◆ Goal of the exercise
Find every line in the records that holds the string "releases". Copy each one.

◆ Material provided
--

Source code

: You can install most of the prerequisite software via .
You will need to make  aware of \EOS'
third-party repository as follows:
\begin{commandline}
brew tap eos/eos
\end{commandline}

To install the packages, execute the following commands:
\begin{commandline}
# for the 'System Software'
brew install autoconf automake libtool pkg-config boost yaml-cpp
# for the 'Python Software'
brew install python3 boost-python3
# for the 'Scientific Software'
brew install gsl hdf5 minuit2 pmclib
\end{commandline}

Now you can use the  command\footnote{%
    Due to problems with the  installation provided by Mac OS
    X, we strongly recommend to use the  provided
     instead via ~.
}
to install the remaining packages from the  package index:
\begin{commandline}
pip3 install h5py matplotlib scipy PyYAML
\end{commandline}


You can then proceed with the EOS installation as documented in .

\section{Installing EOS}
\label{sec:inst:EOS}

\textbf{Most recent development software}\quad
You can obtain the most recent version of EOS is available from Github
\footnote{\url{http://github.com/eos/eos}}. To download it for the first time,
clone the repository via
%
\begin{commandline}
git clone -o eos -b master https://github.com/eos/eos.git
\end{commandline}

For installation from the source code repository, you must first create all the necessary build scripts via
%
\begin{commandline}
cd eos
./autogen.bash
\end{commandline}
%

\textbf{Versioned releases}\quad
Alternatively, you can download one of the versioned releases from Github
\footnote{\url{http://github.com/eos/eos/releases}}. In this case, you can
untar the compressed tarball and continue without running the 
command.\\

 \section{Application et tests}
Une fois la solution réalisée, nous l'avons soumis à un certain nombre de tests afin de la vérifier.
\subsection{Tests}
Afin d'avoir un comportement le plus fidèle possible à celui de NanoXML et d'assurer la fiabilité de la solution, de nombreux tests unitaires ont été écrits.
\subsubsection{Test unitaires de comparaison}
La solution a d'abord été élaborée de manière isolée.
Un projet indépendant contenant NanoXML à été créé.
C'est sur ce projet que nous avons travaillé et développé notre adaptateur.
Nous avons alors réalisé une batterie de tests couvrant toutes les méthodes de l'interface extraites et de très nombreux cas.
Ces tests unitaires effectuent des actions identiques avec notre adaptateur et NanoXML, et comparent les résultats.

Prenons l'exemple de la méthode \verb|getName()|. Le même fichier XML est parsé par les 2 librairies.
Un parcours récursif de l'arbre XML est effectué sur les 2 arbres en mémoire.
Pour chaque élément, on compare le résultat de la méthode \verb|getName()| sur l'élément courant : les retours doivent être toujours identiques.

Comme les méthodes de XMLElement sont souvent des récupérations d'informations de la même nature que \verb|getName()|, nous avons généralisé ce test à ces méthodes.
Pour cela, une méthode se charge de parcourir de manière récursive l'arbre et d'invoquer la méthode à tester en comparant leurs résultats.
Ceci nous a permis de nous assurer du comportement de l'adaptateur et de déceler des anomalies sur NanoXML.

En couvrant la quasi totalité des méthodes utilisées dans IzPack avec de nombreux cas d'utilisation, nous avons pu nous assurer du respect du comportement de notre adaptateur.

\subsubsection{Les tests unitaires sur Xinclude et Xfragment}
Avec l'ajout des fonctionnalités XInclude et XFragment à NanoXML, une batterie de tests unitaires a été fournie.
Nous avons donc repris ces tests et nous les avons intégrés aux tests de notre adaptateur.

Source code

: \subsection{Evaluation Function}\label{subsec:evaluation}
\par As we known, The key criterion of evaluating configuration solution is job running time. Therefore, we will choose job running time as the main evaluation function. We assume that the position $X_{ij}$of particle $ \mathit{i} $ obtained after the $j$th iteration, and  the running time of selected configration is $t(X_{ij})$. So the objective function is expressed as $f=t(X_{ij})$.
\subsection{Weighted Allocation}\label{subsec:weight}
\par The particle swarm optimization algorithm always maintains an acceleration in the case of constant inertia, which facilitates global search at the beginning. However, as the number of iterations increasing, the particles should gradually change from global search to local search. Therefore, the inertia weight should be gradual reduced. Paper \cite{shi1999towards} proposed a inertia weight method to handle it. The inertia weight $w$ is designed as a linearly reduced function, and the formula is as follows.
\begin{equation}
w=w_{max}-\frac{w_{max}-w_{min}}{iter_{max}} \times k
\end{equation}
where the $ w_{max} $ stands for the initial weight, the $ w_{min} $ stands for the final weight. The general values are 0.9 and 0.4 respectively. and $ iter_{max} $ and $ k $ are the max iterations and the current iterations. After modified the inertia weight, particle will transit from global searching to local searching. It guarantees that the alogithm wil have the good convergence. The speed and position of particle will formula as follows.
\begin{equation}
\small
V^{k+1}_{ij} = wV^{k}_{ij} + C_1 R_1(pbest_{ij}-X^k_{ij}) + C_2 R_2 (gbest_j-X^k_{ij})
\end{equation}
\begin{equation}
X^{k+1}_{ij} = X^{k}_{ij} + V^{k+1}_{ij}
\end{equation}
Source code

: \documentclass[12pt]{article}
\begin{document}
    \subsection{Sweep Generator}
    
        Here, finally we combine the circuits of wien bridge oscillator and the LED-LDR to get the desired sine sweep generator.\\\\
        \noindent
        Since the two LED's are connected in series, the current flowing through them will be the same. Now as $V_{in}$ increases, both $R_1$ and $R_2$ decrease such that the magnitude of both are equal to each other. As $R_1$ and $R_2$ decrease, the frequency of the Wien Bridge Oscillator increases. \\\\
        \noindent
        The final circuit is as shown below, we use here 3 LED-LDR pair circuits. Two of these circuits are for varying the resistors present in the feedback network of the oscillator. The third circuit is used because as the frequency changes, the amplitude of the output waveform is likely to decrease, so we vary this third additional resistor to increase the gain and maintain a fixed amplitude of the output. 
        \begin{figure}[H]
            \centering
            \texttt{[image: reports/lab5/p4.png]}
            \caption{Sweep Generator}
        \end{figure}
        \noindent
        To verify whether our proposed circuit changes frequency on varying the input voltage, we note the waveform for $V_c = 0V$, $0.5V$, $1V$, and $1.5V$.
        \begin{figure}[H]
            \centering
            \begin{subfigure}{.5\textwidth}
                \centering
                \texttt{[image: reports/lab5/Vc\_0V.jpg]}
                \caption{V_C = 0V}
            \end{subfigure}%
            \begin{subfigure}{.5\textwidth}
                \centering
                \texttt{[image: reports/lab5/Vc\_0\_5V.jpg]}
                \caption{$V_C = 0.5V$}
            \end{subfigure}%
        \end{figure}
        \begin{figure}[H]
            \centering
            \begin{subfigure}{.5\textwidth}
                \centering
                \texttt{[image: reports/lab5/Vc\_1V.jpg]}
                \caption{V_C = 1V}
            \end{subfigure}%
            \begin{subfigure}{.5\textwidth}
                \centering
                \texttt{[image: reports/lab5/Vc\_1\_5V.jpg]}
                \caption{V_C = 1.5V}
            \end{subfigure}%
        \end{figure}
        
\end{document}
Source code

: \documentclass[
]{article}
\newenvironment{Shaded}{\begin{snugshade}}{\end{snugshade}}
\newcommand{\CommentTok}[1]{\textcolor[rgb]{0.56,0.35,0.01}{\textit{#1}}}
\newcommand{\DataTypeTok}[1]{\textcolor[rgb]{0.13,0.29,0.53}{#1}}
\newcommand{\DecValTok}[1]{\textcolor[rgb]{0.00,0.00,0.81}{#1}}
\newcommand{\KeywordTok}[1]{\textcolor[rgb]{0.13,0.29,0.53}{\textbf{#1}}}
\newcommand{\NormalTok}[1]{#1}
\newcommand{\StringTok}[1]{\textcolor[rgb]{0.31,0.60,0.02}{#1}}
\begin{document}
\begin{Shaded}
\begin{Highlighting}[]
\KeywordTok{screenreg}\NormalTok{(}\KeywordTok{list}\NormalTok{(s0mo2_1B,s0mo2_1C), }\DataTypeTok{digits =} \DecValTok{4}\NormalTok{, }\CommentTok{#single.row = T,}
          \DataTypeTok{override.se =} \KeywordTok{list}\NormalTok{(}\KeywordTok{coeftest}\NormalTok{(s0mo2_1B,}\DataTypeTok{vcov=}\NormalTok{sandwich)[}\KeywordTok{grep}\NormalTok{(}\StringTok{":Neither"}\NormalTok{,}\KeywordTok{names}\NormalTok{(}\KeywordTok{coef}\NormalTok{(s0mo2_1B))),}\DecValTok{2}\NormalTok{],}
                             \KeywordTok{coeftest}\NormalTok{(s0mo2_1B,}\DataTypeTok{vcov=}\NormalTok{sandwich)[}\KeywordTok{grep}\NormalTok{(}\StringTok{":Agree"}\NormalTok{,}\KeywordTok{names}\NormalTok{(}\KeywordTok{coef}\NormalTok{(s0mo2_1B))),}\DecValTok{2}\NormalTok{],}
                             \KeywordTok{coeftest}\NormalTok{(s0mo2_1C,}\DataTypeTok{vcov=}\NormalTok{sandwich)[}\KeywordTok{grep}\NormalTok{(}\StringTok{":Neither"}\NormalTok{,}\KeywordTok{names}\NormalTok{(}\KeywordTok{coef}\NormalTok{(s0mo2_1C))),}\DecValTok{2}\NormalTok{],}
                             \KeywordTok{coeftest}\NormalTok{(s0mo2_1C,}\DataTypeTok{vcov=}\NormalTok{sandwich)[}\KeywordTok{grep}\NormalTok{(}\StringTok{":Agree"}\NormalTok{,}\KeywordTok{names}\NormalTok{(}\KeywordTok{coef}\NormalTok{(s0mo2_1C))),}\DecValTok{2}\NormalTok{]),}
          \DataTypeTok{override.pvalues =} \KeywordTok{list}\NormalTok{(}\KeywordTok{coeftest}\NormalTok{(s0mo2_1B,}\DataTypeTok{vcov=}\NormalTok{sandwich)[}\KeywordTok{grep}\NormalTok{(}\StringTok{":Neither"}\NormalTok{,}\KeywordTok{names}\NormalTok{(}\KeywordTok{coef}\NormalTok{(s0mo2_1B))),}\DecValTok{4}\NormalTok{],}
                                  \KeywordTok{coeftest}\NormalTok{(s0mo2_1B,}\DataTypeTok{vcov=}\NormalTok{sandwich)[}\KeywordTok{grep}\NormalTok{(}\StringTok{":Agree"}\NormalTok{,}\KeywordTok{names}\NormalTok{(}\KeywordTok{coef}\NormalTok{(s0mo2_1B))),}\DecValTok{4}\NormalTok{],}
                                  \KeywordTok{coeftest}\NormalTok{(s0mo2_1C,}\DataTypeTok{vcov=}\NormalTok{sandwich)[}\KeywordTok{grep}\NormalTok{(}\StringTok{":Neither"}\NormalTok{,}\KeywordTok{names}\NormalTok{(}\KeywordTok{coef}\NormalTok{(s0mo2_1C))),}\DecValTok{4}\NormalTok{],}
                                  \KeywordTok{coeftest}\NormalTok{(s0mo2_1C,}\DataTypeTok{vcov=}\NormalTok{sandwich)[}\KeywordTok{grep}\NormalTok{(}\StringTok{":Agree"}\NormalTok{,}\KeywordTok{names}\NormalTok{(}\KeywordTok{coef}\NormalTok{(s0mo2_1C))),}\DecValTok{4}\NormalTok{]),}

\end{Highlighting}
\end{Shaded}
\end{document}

--

◆ Result
\textbf{Versioned releases}\quad
Alternatively, you can download one of the versioned releases from Github
\footnote{\url{http://github.com/eos/eos/releases}}. In this case, you can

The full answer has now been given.